Israeli Finance Ministry Warns Property Tax Discount Reform Will Severely Cut Local Authority Revenues
The Israeli Finance Ministry's Chief Economist Department has analyzed the 2026 reform to property tax (arnona) discount eligibility and found it will massively increase the number of qualifying households and total discounts granted, but significantly reduce local authorities' independent revenues, especially in weaker municipalities. The reform, prompted by the Interior Ministry's update to eligibility criteria to correct past distortions favoring larger households, raises income thresholds and discount rates, particularly benefiting smaller households. This change expands the total arnona discounts by approximately 1.1 billion shekels, from 2.2 billion to 3.2 billion shekels, and adds around 100,000 new eligible households, while only about 1,800 households lose eligibility. About 91% of eligible households receive higher discounts under the new model.

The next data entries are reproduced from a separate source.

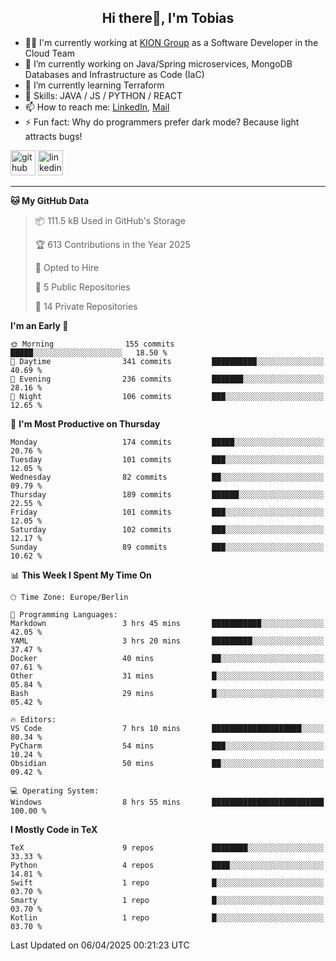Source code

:<h2 align="center">Hi there👋, I'm Tobias</h2>

- 🧑‍💼 I'm currently working at [KION Group](https://www.kiongroup.com/) as a Software Developer in the Cloud Team
- 🔭 I’m currently working on Java/Spring microservices, MongoDB Databases and Infrastructure as Code (IaC)
- 🌱 I’m currently learning Terraform
- 💪 Skills: JAVA / JS / PYTHON / REACT
- 📫 How to reach me: [LinkedIn](https://www.linkedin.com/in/tgoetz), [Mail](mailto:mail@tobiasgoetz.com) 
- ⚡ Fun fact: Why do programmers prefer dark mode? Because light attracts bugs!

[<img src='https://cdn.jsdelivr.net/npm/simple-icons@3.0.1/icons/github.svg' alt='github' height='40'>](https://github.com/TobiasGoetz)  [<img src='https://cdn.jsdelivr.net/npm/simple-icons@3.0.1/icons/linkedin.svg' alt='linkedin' height='40'>](https://www.linkedin.com/in/tgoetz/)  

---

<!--START_SECTION:waka-->
**🐱 My GitHub Data** 

> 📦 111.5 kB Used in GitHub's Storage 
 > 
> 🏆 613 Contributions in the Year 2025
 > 
> 💼 Opted to Hire
 > 
> 📜 5 Public Repositories 
 > 
> 🔑 14 Private Repositories 
 > 
**I'm an Early 🐤** 

```text
🌞 Morning                155 commits         █████░░░░░░░░░░░░░░░░░░░░   18.50 % 
🌆 Daytime                341 commits         ██████████░░░░░░░░░░░░░░░   40.69 % 
🌃 Evening                236 commits         ███████░░░░░░░░░░░░░░░░░░   28.16 % 
🌙 Night                  106 commits         ███░░░░░░░░░░░░░░░░░░░░░░   12.65 % 
```
📅 **I'm Most Productive on Thursday** 

```text
Monday                   174 commits         █████░░░░░░░░░░░░░░░░░░░░   20.76 % 
Tuesday                  101 commits         ███░░░░░░░░░░░░░░░░░░░░░░   12.05 % 
Wednesday                82 commits          ██░░░░░░░░░░░░░░░░░░░░░░░   09.79 % 
Thursday                 189 commits         ██████░░░░░░░░░░░░░░░░░░░   22.55 % 
Friday                   101 commits         ███░░░░░░░░░░░░░░░░░░░░░░   12.05 % 
Saturday                 102 commits         ███░░░░░░░░░░░░░░░░░░░░░░   12.17 % 
Sunday                   89 commits          ███░░░░░░░░░░░░░░░░░░░░░░   10.62 % 
```


📊 **This Week I Spent My Time On** 

```text
🕑︎ Time Zone: Europe/Berlin

💬 Programming Languages: 
Markdown                 3 hrs 45 mins       ███████████░░░░░░░░░░░░░░   42.05 % 
YAML                     3 hrs 20 mins       █████████░░░░░░░░░░░░░░░░   37.47 % 
Docker                   40 mins             ██░░░░░░░░░░░░░░░░░░░░░░░   07.61 % 
Other                    31 mins             █░░░░░░░░░░░░░░░░░░░░░░░░   05.84 % 
Bash                     29 mins             █░░░░░░░░░░░░░░░░░░░░░░░░   05.42 % 

🔥 Editors: 
VS Code                  7 hrs 10 mins       ████████████████████░░░░░   80.34 % 
PyCharm                  54 mins             ███░░░░░░░░░░░░░░░░░░░░░░   10.24 % 
Obsidian                 50 mins             ██░░░░░░░░░░░░░░░░░░░░░░░   09.42 % 

💻 Operating System: 
Windows                  8 hrs 55 mins       █████████████████████████   100.00 % 
```

**I Mostly Code in TeX** 

```text
TeX                      9 repos             ████████░░░░░░░░░░░░░░░░░   33.33 % 
Python                   4 repos             ████░░░░░░░░░░░░░░░░░░░░░   14.81 % 
Swift                    1 repo              █░░░░░░░░░░░░░░░░░░░░░░░░   03.70 % 
Smarty                   1 repo              █░░░░░░░░░░░░░░░░░░░░░░░░   03.70 % 
Kotlin                   1 repo              █░░░░░░░░░░░░░░░░░░░░░░░░   03.70 % 
```




 Last Updated on 06/04/2025 00:21:23 UTC
<!--END_SECTION:waka-->
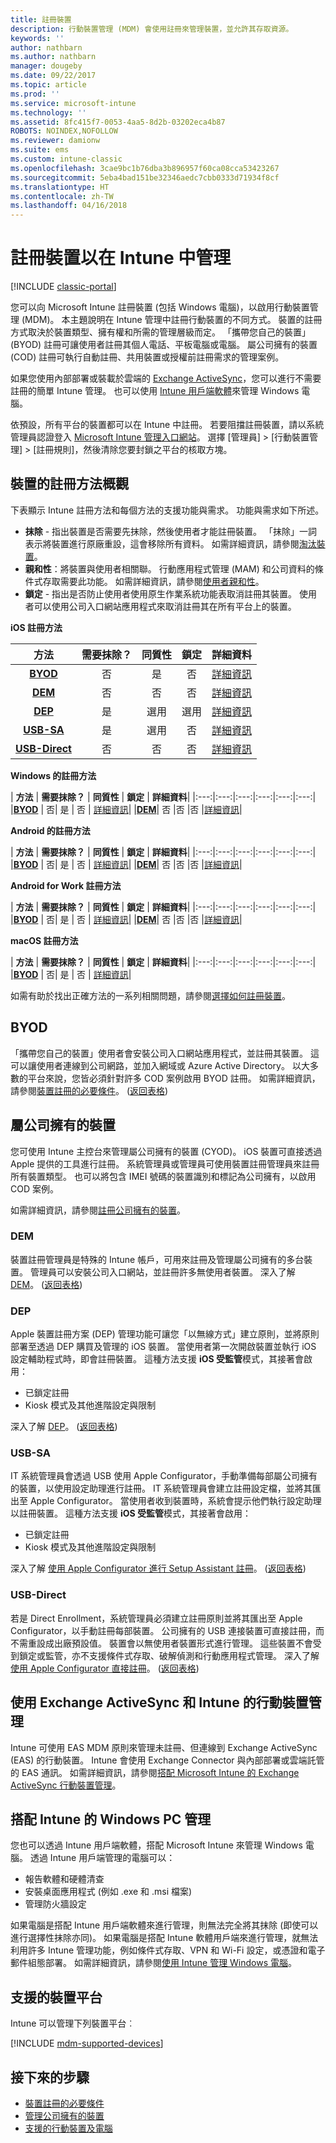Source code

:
 ```yaml
---
title: 註冊裝置
description: 行動裝置管理 (MDM) 會使用註冊來管理裝置，並允許其存取資源。
keywords: ''
author: nathbarn
ms.author: nathbarn
manager: dougeby
ms.date: 09/22/2017
ms.topic: article
ms.prod: ''
ms.service: microsoft-intune
ms.technology: ''
ms.assetid: 8fc415f7-0053-4aa5-8d2b-03202eca4b87
ROBOTS: NOINDEX,NOFOLLOW
ms.reviewer: damionw
ms.suite: ems
ms.custom: intune-classic
ms.openlocfilehash: 3cae9bc1b76dba3b896957f60ca08cca53423267
ms.sourcegitcommit: 5eba4bad151be32346aedc7cbb0333d71934f8cf
ms.translationtype: HT
ms.contentlocale: zh-TW
ms.lasthandoff: 04/16/2018
---
```

# <a name="enroll-devices-for-management-in-intune"></a>註冊裝置以在 Intune 中管理

[!INCLUDE [classic-portal](../includes/classic-portal.md)]

您可以向 Microsoft Intune 註冊裝置 (包括 Windows 電腦)，以啟用行動裝置管理 (MDM)。 本主題說明在 Intune 管理中註冊行動裝置的不同方式。 裝置的註冊方式取決於裝置類型、擁有權和所需的管理層級而定。 「攜帶您自己的裝置」(BYOD) 註冊可讓使用者註冊其個人電話、平板電腦或電腦。 屬公司擁有的裝置 (COD) 註冊可執行自動註冊、共用裝置或授權前註冊需求的管理案例。

如果您使用內部部署或裝載於雲端的 [Exchange ActiveSync](#mobile-device-management-with-exchange-activesync-and-intune)，您可以進行不需要註冊的簡單 Intune 管理。 也可以使用 [Intune 用戶端軟體](#windows-pc-management-with-intune)來管理 Windows 電腦。

依預設，所有平台的裝置都可以在 Intune 中註冊。 若要阻擋註冊裝置，請以系統管理員認證登入 [Microsoft Intune 管理入口網站](https://manage.microsoft.com)。 選擇 [管理員] > [行動裝置管理] > [註冊規則]，然後清除您要封鎖之平台的核取方塊。

## <a name="overview-of-device-enrollment-methods"></a>裝置的註冊方法概觀

下表顯示 Intune 註冊方法和每個方法的支援功能與需求。 功能與需求如下所述。

- **抹除** - 指出裝置是否需要先抹除，然後使用者才能註冊裝置。 「抹除」一詞表示將裝置進行原廠重設，這會移除所有資料。 如需詳細資訊，請參閱[淘汰裝置](retire-devices-from-microsoft-intune-management.md)。
- **親和性**：將裝置與使用者相關聯。 行動應用程式管理 (MAM) 和公司資料的條件式存取需要此功能。 如需詳細資訊，請參閱[使用者親和性](enroll-corporate-owned-ios-devices-in-microsoft-intune.md#use-the-company-portal-on-dep-enrolled-or-apple-configurator-enrolled-devices)。
- **鎖定** - 指出是否防止使用者使用原生作業系統功能表取消註冊其裝置。 使用者可以使用公司入口網站應用程式來取消註冊其在所有平台上的裝置。

**iOS 註冊方法**

| **方法** |  **需要抹除？** |    **同質性**    |   **鎖定** | **詳細資料** |
|:---:|:---:|:---:|:---:|:---:|
|**[BYOD](#byod)** | 否|    是 |   否 | [詳細資訊](prerequisites-for-enrollment.md)|
|**[DEM](#dem)**|   否 |否 |否  | [詳細資訊](enroll-corporate-owned-devices-with-the-device-enrollment-manager-in-microsoft-intune.md)|
|**[DEP](#dep)**|   是 |   選用 |  選用|[詳細資訊](ios-device-enrollment-program-in-microsoft-intune.md)|
|**[USB-SA](#usb-sa)**| 是 |   選用 |  否| [詳細資訊](ios-setup-assistant-enrollment-in-microsoft-intune.md)|
|**[USB-Direct](#usb-direct)**| 否 |    否  | 否|[詳細資訊](ios-direct-enrollment-in-microsoft-intune.md)|

**Windows 的註冊方法**

| **方法** |  **需要抹除？** |    **同質性**    |   **鎖定** | **詳細資料**|
|:---:|:---:|:---:|:---:|:---:|:---:|
|**[BYOD](#byod)** | 否|    是 |   否 | [詳細資訊](prerequisites-for-enrollment.md)|
|**[DEM](#dem)**|   否 |否 |否  |[詳細資訊](enroll-corporate-owned-devices-with-the-device-enrollment-manager-in-microsoft-intune.md)|

**Android 的註冊方法**

| **方法** |  **需要抹除？** |    **同質性**    |   **鎖定** | **詳細資料**|
|:---:|:---:|:---:|:---:|:---:|:---:|
|**[BYOD](#byod)** | 否|    是 |   否 | [詳細資訊](prerequisites-for-enrollment.md)|
|**[DEM](#dem)**|   否 |否 |否  |[詳細資訊](enroll-corporate-owned-devices-with-the-device-enrollment-manager-in-microsoft-intune.md)|

**Android for Work 註冊方法**

| **方法** |  **需要抹除？** |    **同質性**    |   **鎖定** | **詳細資料**|
|:---:|:---:|:---:|:---:|:---:|:---:|
|**[BYOD](#byod)** | 否|    是 |   否 | [詳細資訊](prerequisites-for-enrollment.md)|
|**[DEM](#dem)**|   否 |否 |否  |[詳細資訊](enroll-corporate-owned-devices-with-the-device-enrollment-manager-in-microsoft-intune.md)|

**macOS 註冊方法**

| **方法** |  **需要抹除？** |    **同質性**    |   **鎖定** | **詳細資料**|
|:---:|:---:|:---:|:---:|:---:|:---:|
|**[BYOD](#byod)** | 否|    是 |   否 | [詳細資訊](prerequisites-for-enrollment.md)|


如需有助於找出正確方法的一系列相關問題，請參閱[選擇如何註冊裝置](/intune-classic/get-started/choose-how-to-enroll-devices1)。

## <a name="byod"></a>BYOD
「攜帶您自己的裝置」使用者會安裝公司入口網站應用程式，並註冊其裝置。 這可以讓使用者連線到公司網路，並加入網域或 Azure Active Directory。 以大多數的平台來說，您皆必須針對許多 COD 案例啟用 BYOD 註冊。 如需詳細資訊，請參閱[裝置註冊的必要條件](prerequisites-for-enrollment.md)。 ([返回表格](#overview-of-device-enrollment-methods))

## <a name="corporate-owned-devices"></a>屬公司擁有的裝置
您可使用 Intune 主控台來管理屬公司擁有的裝置 (CYOD)。 iOS 裝置可直接透過 Apple 提供的工具進行註冊。 系統管理員或管理員可使用裝置註冊管理員來註冊所有裝置類型。 也可以將包含 IMEI 號碼的裝置識別和標記為公司擁有，以啟用 COD 案例。

如需詳細資訊，請參閱[註冊公司擁有的裝置](manage-corporate-owned-devices.md)。

### <a name="dem"></a>DEM
裝置註冊管理員是特殊的 Intune 帳戶，可用來註冊及管理屬公司擁有的多台裝置。 管理員可以安裝公司入口網站，並註冊許多無使用者裝置。 深入了解 [DEM](enroll-corporate-owned-devices-with-the-device-enrollment-manager-in-microsoft-intune.md)。 ([返回表格](#overview-of-device-enrollment-methods))

### <a name="dep"></a>DEP
Apple 裝置註冊方案 (DEP) 管理功能可讓您「以無線方式」建立原則，並將原則部署至透過 DEP 購買及管理的 iOS 裝置。 當使用者第一次開啟裝置並執行 iOS 設定輔助程式時，即會註冊裝置。 這種方法支援 **iOS 受監管**模式，其接著會啟用：
  - 已鎖定註冊
  - Kiosk 模式及其他進階設定與限制

深入了解 [DEP](ios-device-enrollment-program-in-microsoft-intune.md)。 ([返回表格](#overview-of-device-enrollment-methods))

### <a name="usb-sa"></a>USB-SA
IT 系統管理員會透過 USB 使用 Apple Configurator，手動準備每部屬公司擁有的裝置，以使用設定助理進行註冊。 IT 系統管理員會建立註冊設定檔，並將其匯出至 Apple Configurator。 當使用者收到裝置時，系統會提示他們執行設定助理以註冊裝置。 這種方法支援 **iOS 受監管**模式，其接著會啟用：
  - 已鎖定註冊
  - Kiosk 模式及其他進階設定與限制

深入了解 [使用 Apple Configurator 進行 Setup Assistant 註冊](ios-setup-assistant-enrollment-in-microsoft-intune.md)。 ([返回表格](#overview-of-device-enrollment-methods))

### <a name="usb-direct"></a>USB-Direct
若是 Direct Enrollment，系統管理員必須建立註冊原則並將其匯出至 Apple Configurator，以手動註冊每部裝置。 公司擁有的 USB 連接裝置可直接註冊，而不需重設成出廠預設值。 裝置會以無使用者裝置形式進行管理。 這些裝置不會受到鎖定或監管，亦不支援條件式存取、破解偵測和行動應用程式管理。  深入了解[使用 Apple Configurator 直接註冊](ios-direct-enrollment-in-microsoft-intune.md)。 ([返回表格](#overview-of-device-enrollment-methods))

## <a name="mobile-device-management-with-exchange-activesync-and-intune"></a>使用 Exchange ActiveSync 和 Intune 的行動裝置管理
Intune 可使用 EAS MDM 原則來管理未註冊、但連線到 Exchange ActiveSync (EAS) 的行動裝置。 Intune 會使用 Exchange Connector 與內部部署或雲端託管的 EAS 通訊。 如需詳細資訊，請參閱[搭配 Microsoft Intune 的 Exchange ActiveSync 行動裝置管理](mobile-device-management-with-exchange-activesync-and-microsoft-intune.md)。


## <a name="windows-pc-management-with-intune"></a>搭配 Intune 的 Windows PC 管理  
您也可以透過 Intune 用戶端軟體，搭配 Microsoft Intune 來管理 Windows 電腦。 透過 Intune 用戶端管理的電腦可以：

 - 報告軟體和硬體清查
 - 安裝桌面應用程式 (例如 .exe 和 .msi 檔案)
 - 管理防火牆設定

如果電腦是搭配 Intune 用戶端軟體來進行管理，則無法完全將其抹除 (即使可以進行選擇性抹除亦同)。 如果電腦是搭配 Intune 軟體用戶端來進行管理，就無法利用許多 Intune 管理功能，例如條件式存取、VPN 和 Wi-Fi 設定，或憑證和電子郵件組態部署。 如需詳細資訊，請參閱[使用 Intune 管理 Windows 電腦](manage-windows-pcs-with-microsoft-intune.md)。

## <a name="supported-device-platforms"></a>支援的裝置平台

Intune 可以管理下列裝置平台︰

[!INCLUDE [mdm-supported-devices](../includes/mdm-supported-devices.md)]

## <a name="next-steps"></a>接下來的步驟
- [裝置註冊的必要條件](prerequisites-for-enrollment.md)
- [管理公司擁有的裝置](manage-corporate-owned-devices.md)
- [支援的行動裝置及電腦](/intune/supported-devices-browsers#intune-supported-devices)
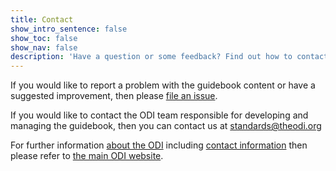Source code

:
 ```yaml
---
title: Contact
show_intro_sentence: false
show_toc: false
show_nav: false
description: 'Have a question or some feedback? Find out how to contact us below'
---
```


If you would like to report a problem with the guidebook content or have a suggested improvement, then please [file an issue](https://github.com/theodi/open-standards-guidebook/issues).

If you would like to contact the ODI team responsible for developing and managing the guidebook, then you can contact us at [standards@theodi.org](mailto:standards@theodi.org)

For further information [about the ODI](https://theodi.org/about-the-odi/) including [contact information](https://theodi.org/about-the-odi/contact-us/) then please refer to [the main ODI website](https://theodi.org/).
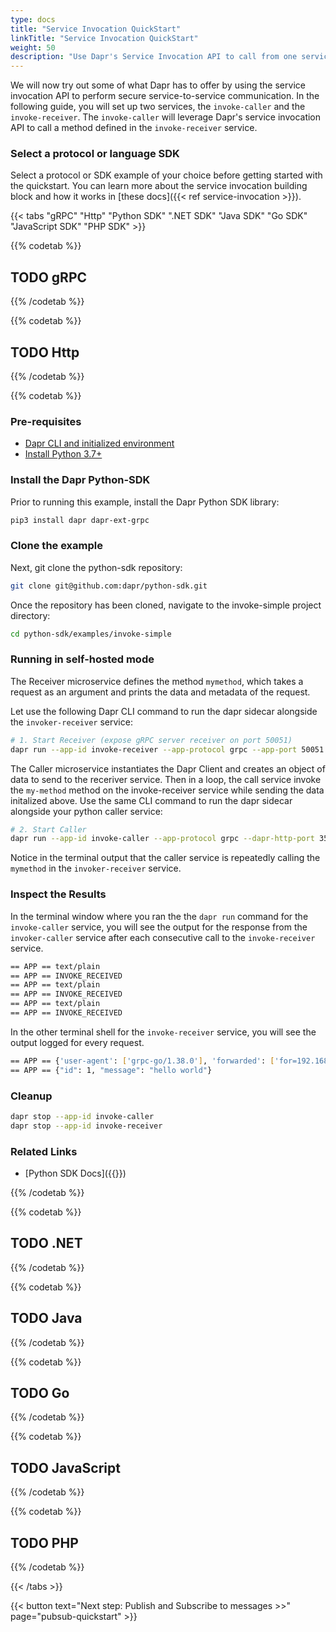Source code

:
 ```yaml
---
type: docs
title: "Service Invocation QuickStart"
linkTitle: "Service Invocation QuickStart"
weight: 50
description: "Use Dapr's Service Invocation API to call from one service to another service securely"
---
```


We will now try out some of what Dapr has to offer by using the service invocation API to perform secure service-to-service communication. In the following guide, you will set up two services, the `invoke-caller` and the `invoke-receiver`. The `invoke-caller` will leverage Dapr's service invocation API to call a method defined in the `invoke-receiver` service.

### Select a protocol or language SDK
Select a protocol or SDK example of your choice before getting started with the quickstart. You can learn more about the service invocation building block and how it works in [these docs]({{< ref service-invocation >}}).

{{< tabs "gRPC" "Http" "Python SDK" ".NET SDK" "Java SDK" "Go SDK" "JavaScript SDK" "PHP SDK" >}}
 <!-- gRPC -->
{{% codetab %}}
## TODO gRPC
{{% /codetab %}}

 <!-- Http -->
{{% codetab %}}
## TODO Http
{{% /codetab %}}

 <!-- Python -->
{{% codetab %}}

### Pre-requisites

- [Dapr CLI and initialized environment](https://docs.dapr.io/getting-started)
- [Install Python 3.7+](https://www.python.org/downloads/)

### Install the Dapr Python-SDK
Prior to running this example, install the Dapr Python SDK library:

```bash
pip3 install dapr dapr-ext-grpc
```

### Clone the example

Next, git clone the python-sdk repository:

```bash
git clone git@github.com:dapr/python-sdk.git
```

Once the repository has been cloned, navigate to the invoke-simple project directory:

```bash
cd python-sdk/examples/invoke-simple
```

### Running in self-hosted mode
The Receiver microservice defines the method `mymethod`, which takes a request as an argument and prints the data and metadata of the request. 

Let use the following Dapr CLI command to run the dapr sidecar alongside the `invoker-receiver` service:

```bash
# 1. Start Receiver (expose gRPC server receiver on port 50051)
dapr run --app-id invoke-receiver --app-protocol grpc --app-port 50051 python3 invoke-receiver.py
```

The Caller microservice instantiates the Dapr Client and creates an object of data to send to the receriver service. Then in a loop, the call service invoke the `my-method` method on the invoke-receiver service while sending the data initalized above. 
Use the same CLI command to run the dapr sidecar alongside your python caller service:

```bash
# 2. Start Caller
dapr run --app-id invoke-caller --app-protocol grpc --dapr-http-port 3500 python3 invoke-caller.py
```

Notice in the terminal output that the caller service is repeatedly calling the `mymethod` in the `invoker-receiver` service.

### Inspect the Results
In the terminal window where you ran the the `dapr run` command for the `invoke-caller` service, you will see the output for the response from the `invoker-caller` service after each consecutive call to the `invoke-receiver` service.

```bash
== APP == text/plain
== APP == INVOKE_RECEIVED
== APP == text/plain
== APP == INVOKE_RECEIVED
== APP == text/plain
== APP == INVOKE_RECEIVED
```

In the other terminal shell for the `invoke-receiver` service, you will see the output logged for every request.

```bash
== APP == {'user-agent': ['grpc-go/1.38.0'], 'forwarded': ['for=192.168.0.10;by=192.168.0.10;host=WIN-EH0C40K0610.redmond.corp.microsoft.com'], 'dapr-accept': ['*/*'], 'dapr-content-length': ['35'], 'dapr-content-type': ['application/json; charset=utf-8'], 'traceparent': ['00-3e33ed5ab75dac1d5ec7fe702ea57f19-6b454b19b622482d-01'], 'grpc-trace-bin': [b'\x00\x00>3\xedZ\xb7]\xac\x1d^\xc7\xfep.\xa5\x7f\x19\x01kEK\x19\xb6"H-\x02\x01'], 'dapr-host': ['127.0.0.1:3500'], 'x-forwarded-for': ['192.168.0.10'], 'x-forwarded-host': ['WIN-EH0C40K0610.redmond.corp.microsoft.com']}
== APP == {"id": 1, "message": "hello world"}
```

### Cleanup

```bash
dapr stop --app-id invoke-caller
dapr stop --app-id invoke-receiver
```
### Related Links
* [Python SDK Docs]({{<ref python >}})

{{% /codetab %}}

 <!-- .NET -->
{{% codetab %}}
## TODO .NET
{{% /codetab %}}

 <!-- Java -->
{{% codetab %}}
## TODO Java
{{% /codetab %}}

 <!-- Go -->
{{% codetab %}}
## TODO Go
{{% /codetab %}}

 <!-- JavaScript -->
{{% codetab %}}
## TODO JavaScript
{{% /codetab %}}

 <!-- PHP -->
{{% codetab %}}
## TODO PHP
{{% /codetab %}}

{{< /tabs >}}

{{< button text="Next step: Publish and Subscribe to messages >>" page="pubsub-quickstart" >}}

The highest discount tier (fourth level) saw an increase from 316,148 to 389,817 eligible households, with average discounts rising from 4,509 to 4,945 shekels, totaling nearly 1.93 billion shekels in discounts. The report highlights that the reform's financial impact on local authorities is severe, as arnona revenues fund many municipal services. The loss of income could reach tens of percent of budgets in economically weaker municipalities, particularly in low socioeconomic clusters and peripheral areas, where average per capita revenue loss is 111 shekels. For example, the lowest socioeconomic cluster faces a 357 million shekel loss, or 170 shekels per resident, compared to only 4 million shekels and 9 shekels per resident in the highest cluster.
The ministry notes that despite efforts to minimize harm to the smallest vulnerable groups, the reform still preserves some discriminatory aspects and channels much of the benefit to middle-income groups, while substantially increasing costs. The overall effect is a significant blow to local authorities' financial stability and their ability to provide services to residents. The analysis follows earlier reporting on the Interior Ministry's criteria changes and underscores the tension between social equity goals and municipal fiscal health.